§ **AIM OF THE TASK**:
When you reach the line with "- [ ] Authentication, of some basic sort" in the records below, begin transcribing exactly and continue up to and including the line with "-T: select only these samples", leaving out every picture.

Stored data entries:
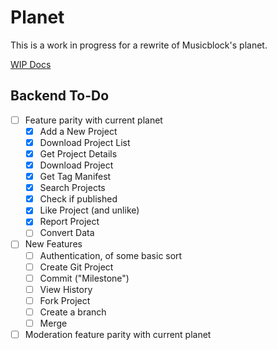 # Planet
This is a work in progress for a rewrite of Musicblock's planet.

[WIP Docs][1]

[1]: https://documenter.getpostman.com/view/6621974/SWLYBAfz?version=latest#a9090b51-1eb0-4a12-a1ae-12e8665a248c

## Backend To-Do
- [ ] Feature parity with current planet
    - [x] Add a New Project
    - [x] Download Project List
    - [x] Get Project Details
    - [x] Download Project
    - [x] Get Tag Manifest
    - [x] Search Projects
    - [x] Check if published
    - [x] Like Project (and unlike)
    - [x] Report Project
    - [ ] Convert Data
- [ ] New Features
    - [ ] Authentication, of some basic sort
    - [ ] Create Git Project
    - [ ] Commit ("Milestone")
    - [ ] View History
    - [ ] Fork Project
    - [ ] Create a branch
    - [ ] Merge 
- [ ] Moderation feature parity with current planet
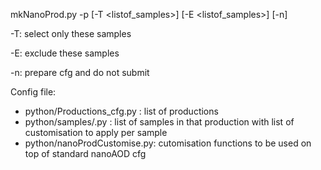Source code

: 

mkNanoProd.py -p <Prod> [-T <listof_samples>] [-E <listof_samples>] [-n]

-T: select only these samples

-E: exclude these samples  

-n: prepare cfg and do not submit

Config file:

 * python/Productions_cfg.py  : list of productions
 * python/samples/<Prod>.py   : list of samples in that production with list of customisation to apply per sample
 * python/nanoProdCustomise.py: cutomisation functions to be used on top of standard nanoAOD cfg 

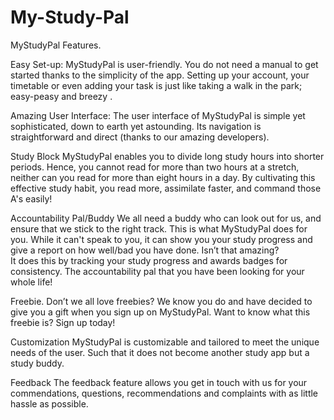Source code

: # My-Study-Pal

MyStudyPal Features.

Easy Set-up: 
MyStudyPal is user-friendly. You do not need a manual to get started thanks to the 		simplicity of the app. 
Setting up your account, your timetable or even adding your task is just like taking a walk in the park; easy-peasy and breezy
.

Amazing User Interface:
The user interface of MyStudyPal is simple yet sophisticated, down to earth yet astounding. 
Its navigation is straightforward and direct (thanks to our amazing developers).


Study Block
MyStudyPal enables you to divide long study hours into shorter periods.
Hence, you cannot read for more than two hours at a stretch, neither can you read for more than eight hours in a day.
By cultivating this effective study habit, you read more, assimilate faster, and command those A's easily! 


Accountability Pal/Buddy
We all need a buddy who can look out for us, and ensure that we stick to the right track. This is what MyStudyPal does for you.
While it can't speak to you, it can show you your study progress and give a report on how well/bad you have done. Isn’t that amazing?  
It does this by tracking your study progress and awards badges for consistency. 
The accountability pal that you have been looking for your whole life!

Freebie.
Don’t we all love freebies? We know you do and have decided to give you a gift when you sign up on MyStudyPal. Want to know what this freebie is?  Sign up today!

Customization
MyStudyPal is customizable and tailored to meet the unique needs of the user. Such that it does not become another study app but a study buddy.

Feedback
The feedback feature allows you get in touch with us for your commendations, questions, recommendations and complaints with as little hassle as possible.
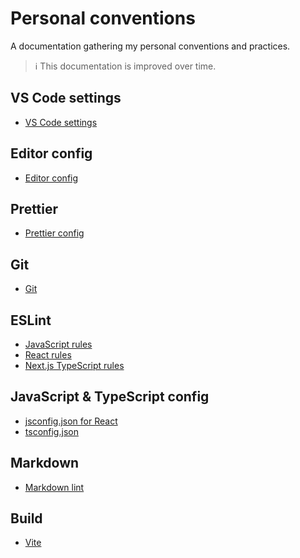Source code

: # Personal conventions

A documentation gathering my personal conventions and practices.

> ℹ️ This documentation is improved over time.

## VS Code settings

*   [VS Code settings](vscode/vscode-settings.md)

## Editor config

*   [Editor config](editorconfig/editorconfig.md)

## Prettier

*   [Prettier config](prettier/prettier.md)

## Git

*   [Git](git/git.md)

## ESLint

*   [JavaScript rules](eslint/js-rules.md)
*   [React rules](eslint/react-rules/README.md)
*   [Next.js TypeScript rules](eslint/next-ts-rules.md)

## JavaScript & TypeScript config

*   [jsconfig.json for React](json-config/react-js-config/README.md)
*   [tsconfig.json](ts)

## Markdown

*   [Markdown lint](markdown/markdownlint.md)

## Build

*   [Vite](build/vite-config.md)
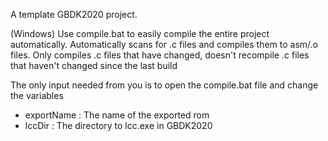 A template GBDK2020 project. 

(Windows) Use compile.bat to easily compile the entire project automatically. Automatically scans for .c files and compiles them to asm/.o files.
Only compiles .c files that have changed, doesn't recompile .c files that haven't changed since the last build

The only input needed from you is to open the compile.bat file and change the variables
- exportName    : The name of the exported rom
- lccDir        : The directory to lcc.exe in GBDK2020
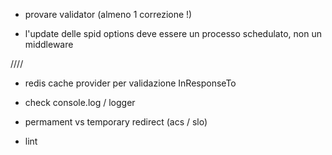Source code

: - provare validator (almeno 1 correzione !)

- l'update delle spid options deve essere un processo schedulato, non un middleware

////

- redis cache provider per validazione InResponseTo

- check console.log / logger

- permament vs temporary redirect (acs / slo)

- lint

§ **ANSWER**:
    - [ ] Authentication, of some basic sort
    - [ ] Create Git Project
    - [ ] Commit ("Milestone")
    - [ ] View History
    - [ ] Fork Project
    - [ ] Create a branch
    - [ ] Merge 
- [ ] Moderation feature parity with current planet
Source code

: 

mkNanoProd.py -p <Prod> [-T <listof_samples>] [-E <listof_samples>] [-n]

-T: select only these samples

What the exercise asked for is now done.